X = Student tickets sold.
Y = Adult tickets sold.
Eq1: x + y = 50 Tickets.
Eq2: 2x + 3y = $135.
Multiply Eq1 by -2 and add the Eqs:
-2x - 2y = -100
2x + 3y = 135
Sum: Y = 35
In Eq1, replace Y with 35:
x + 35 = 50
X = 15
35 adult and 15 student
To find the number of student and adult tickets sold, we can use a system of equations.
Let's assume that x represents the number of student tickets sold and y represents the number of adult tickets sold.
Based on the given information, we can set up the following equations:
1) The total number of tickets sold is 50:
x + y = 50
2) The total revenue from ticket sales is $135:
2x + 3y = 135
We can now solve this system of equations to find the values of x and y.
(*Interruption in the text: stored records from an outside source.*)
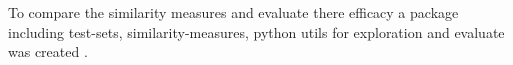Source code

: \documentclass[../main.tex]{subfiles}
\begin{document}
To compare the similarity measures and evaluate there efficacy a package including test-sets,
similarity-measures, python utils for exploration and evaluate was created .
\end{document}
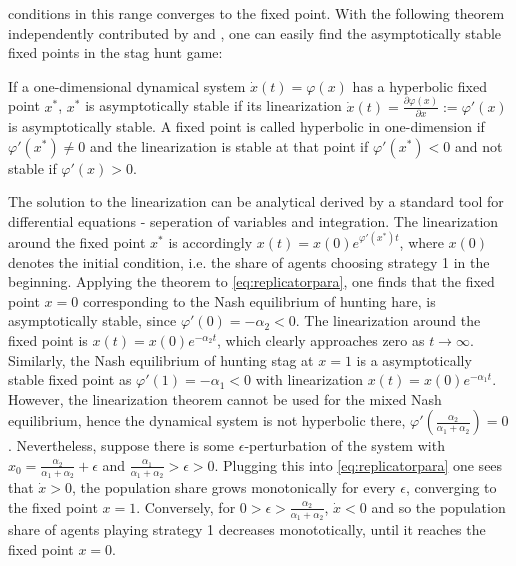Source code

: conditions in this range converges to the fixed point. With the following 
theorem independently contributed by \cite{hartman_lemma_1960} and 
\cite{grobman_homeomorphism_1959}, one can easily 
find the asymptotically stable fixed points in the stag hunt game:
\begin{mydef}
        If a one-dimensional dynamical system $\dot{x}(t) = \varphi(x)$ 
        has a hyperbolic fixed point $x^*$, $x^*$ is asymptotically stable
        if its linearization 
        $\dot{x}(t) = \frac{\partial\varphi(x)}{\partial x} := \varphi'(x)$ 
        is asymptotically stable. 
        A fixed point is called hyperbolic in one-dimension if 
        $\varphi'(x^*) \neq 0$ and the linearization is stable at that
        point if $\varphi'(x^*) < 0$ and not stable if $\varphi'(x) >0$.
\end{mydef}
The solution to the linearization can be analytical derived by 
a standard tool for differential equations - seperation of variables and 
integration.
The linearization around the fixed point $x^*$ is accordingly
$x(t)= x(0) e^{\varphi'(x^*)t}$, where $x(0)$ denotes the 
initial condition, i.e. the share of agents choosing strategy 1 in the 
beginning.
Applying the theorem to \eqref{eq:replicatorpara}, one finds that the 
fixed point $x=0$ corresponding to the Nash equilibrium of hunting hare, is 
asymptotically stable, since $\varphi'(0) = - \alpha_2 <0$. 
The linearization around the fixed point is $x(t) = x(0) e^{-\alpha_2 t}$, 
which clearly approaches zero as $t \rightarrow \infty$. 
Similarly, the Nash equilibrium 
of hunting stag at $x=1$ is a asymptotically stable fixed point as
$\varphi'(1) = -\alpha_1 <0$ with linearization $x(t) = x(0) e^{-\alpha_1 t}$.
However, the linearization theorem cannot be used for the mixed Nash 
equilibrium, hence the dynamical system is not hyperbolic there, 
$\varphi'(\frac{\alpha_2}{\alpha_1+\alpha_2}) = 0$. Nevertheless, suppose 
there is some $\epsilon$-perturbation of the system  
with $x_0= \frac{\alpha_2}{\alpha_1+\alpha_2}+ \epsilon$ and 
$\frac{\alpha_1}{\alpha_1+\alpha_2} > \epsilon > 0$. Plugging this into
\eqref{eq:replicatorpara} one sees that $\dot{x} >0$, the population share
grows monotonically for every $\epsilon$, converging to the fixed point 
$x = 1$. Conversely, for $0 > \epsilon > \frac{\alpha_2}{\alpha_1+\alpha_2}$,
$\dot{x} < 0$ and so the population share of agents 
playing strategy 1 decreases monototically, until it reaches the 
fixed point $x=0$.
One way to solve the system is by using the substitution method:
- Solve the first equation for x in terms of y: x = 50 - y
- Substitute this expression for x in the second equation: 2(50 - y) + 3y = 135
- Simplify and solve for y:
100 - 2y + 3y = 135
y = 35
Now that we have found the value of y, we can substitute it back into the first equation to find the value of x:
x + 35 = 50
x = 15
Therefore, Central Middle School sold 15 student tickets and 35 adult tickets.